Temporary studio at Buddhadasa Indapanno Archives, Bangkok, 2016. Photo: Surat Setsaeng. Courtesy the artist

The move to Berlin paused this pan-Asian trajectory, but has enriched her practice in unforeseen ways. Being marooned in her studio during the pandemic, for example, forced a wholesale change of methodology: unable to travel to Cambodia for Where Are You Living #1 (2021) at Sa Sa Art Projects, she used found packaging to create a dichromatic mental cartography of local places. For her, the cardboard packing materials that filled our lives during lockdowns, which she coloured, stencilled, rearranged and tore to form abstracted landscapes, also speak to migration and homemaking.

The move has also expanded her practice’s conceptual horizons, so to speak. Arunrak lives – for now – in a place where migration is a generalised condition, where almost everyone comes from somewhere else. But the cosmopolitan dream that fuels cities like Berlin – a dream rooted in the idea that migration is opportunity, a force for good that improves our lot in life – is probed and interrogated in her work, not unduly celebrated.

Counting, 2019 (installation view). Photo: Wolfgang Bellwinkel. Courtesy the artist and Bangkok CityCity Gallery

Based on conversations in Thai, German, English and Vietnamese (conversations that were not fully disclosed, except via a QR code on the wall that was joined by a request to ‘read and translate at home’), Exit-Entrance explored unconscious attitudes arising from the clash of different languages and cultures. Many of Counting’s 21 gnomic stories of people she met across different nations and localities obliquely remind us that movement often requires continuous labour – incessant translation and adjustments if we’re to feel at home away from home, and is not simply a clean or quick transcendence of circumstances:

The Aunty loves to learn English.
The Thai language has too many vowels, she says
English is clearer

These admittedly gauzy connecting threads extend to elements of Rituals on Walking. While Counting’s stories were paired with drawings – of Cambodian migrant workers at work, or a flask covered in German supermarket stickers – this audio tour’s six stories interface with our impressions, our movements, our bodies as we explore Hua Lamphong and its immediate environs: the place where generations of migrant dreams have started and Arunrak’s rootless itinerancy began.

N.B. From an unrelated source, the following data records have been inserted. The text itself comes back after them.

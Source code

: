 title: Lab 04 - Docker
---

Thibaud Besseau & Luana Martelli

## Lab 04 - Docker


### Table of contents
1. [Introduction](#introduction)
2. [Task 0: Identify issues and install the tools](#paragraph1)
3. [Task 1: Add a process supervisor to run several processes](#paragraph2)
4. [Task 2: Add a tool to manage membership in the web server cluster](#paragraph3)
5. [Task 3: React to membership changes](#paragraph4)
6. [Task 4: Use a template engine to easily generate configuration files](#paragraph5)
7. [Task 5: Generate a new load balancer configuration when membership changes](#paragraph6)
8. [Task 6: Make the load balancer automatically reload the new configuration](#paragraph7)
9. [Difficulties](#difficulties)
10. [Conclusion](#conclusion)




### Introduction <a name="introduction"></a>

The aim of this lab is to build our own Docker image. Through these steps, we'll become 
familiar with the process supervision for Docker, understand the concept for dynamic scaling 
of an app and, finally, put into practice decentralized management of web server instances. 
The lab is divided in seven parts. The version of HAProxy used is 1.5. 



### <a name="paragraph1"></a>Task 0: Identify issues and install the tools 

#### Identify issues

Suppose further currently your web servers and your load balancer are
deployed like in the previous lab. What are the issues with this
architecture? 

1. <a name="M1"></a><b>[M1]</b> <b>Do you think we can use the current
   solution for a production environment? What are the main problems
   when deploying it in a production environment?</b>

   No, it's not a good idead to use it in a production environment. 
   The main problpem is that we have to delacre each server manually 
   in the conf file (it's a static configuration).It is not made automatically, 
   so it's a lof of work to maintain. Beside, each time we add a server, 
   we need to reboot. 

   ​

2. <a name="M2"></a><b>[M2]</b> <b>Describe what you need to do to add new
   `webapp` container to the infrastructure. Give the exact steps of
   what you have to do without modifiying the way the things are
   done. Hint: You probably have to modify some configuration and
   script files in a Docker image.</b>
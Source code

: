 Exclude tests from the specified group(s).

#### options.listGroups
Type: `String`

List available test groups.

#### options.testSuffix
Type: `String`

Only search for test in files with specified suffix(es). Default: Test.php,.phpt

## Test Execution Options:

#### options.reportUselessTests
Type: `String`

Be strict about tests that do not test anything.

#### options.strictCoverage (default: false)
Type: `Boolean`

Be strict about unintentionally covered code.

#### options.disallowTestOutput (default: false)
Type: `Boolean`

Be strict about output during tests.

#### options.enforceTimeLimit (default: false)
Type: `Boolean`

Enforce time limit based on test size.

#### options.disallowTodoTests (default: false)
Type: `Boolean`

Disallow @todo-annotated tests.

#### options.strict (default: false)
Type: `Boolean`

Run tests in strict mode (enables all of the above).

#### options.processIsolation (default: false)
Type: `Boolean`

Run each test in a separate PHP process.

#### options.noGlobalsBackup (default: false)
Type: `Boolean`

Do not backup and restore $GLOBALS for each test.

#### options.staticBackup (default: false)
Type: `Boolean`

In the second story, Living with the Body, Living with the Mind (read by Arunrak in the English version, her younger sister in the Thai), oratorical flourishes accompany the dissonant sights of Maitri Chit Road, a part of Chinatown where clear signs of gentrification such as boutique hotels and artisanal coffee shops contrast with derelict shophouses and a community of mature streetwalkers, many parked on plastic chairs. Each step resonates with what I hear – “A chair to make a living. A chair that wants wellbeing. A chair for visitors” – but some more than others.

Out of such gaps between my seeing and my hearing emerge the imagined legacies of movement past and present – thoughts about intersecting lives, belonging and alienation, cycles of travel and elusive self-realisation in endless motion. Casting aside her go-to artistic vocabulary, Rituals on Walking is a bravely minimal attempt at involving us in her work’s completion, at broadening the participatory potential of her migratory aesthetic. As we drift with open eyes and open mind around a zone of arrivals and departures, leaving and returning, Arunrak moves sensitively through us, not for us.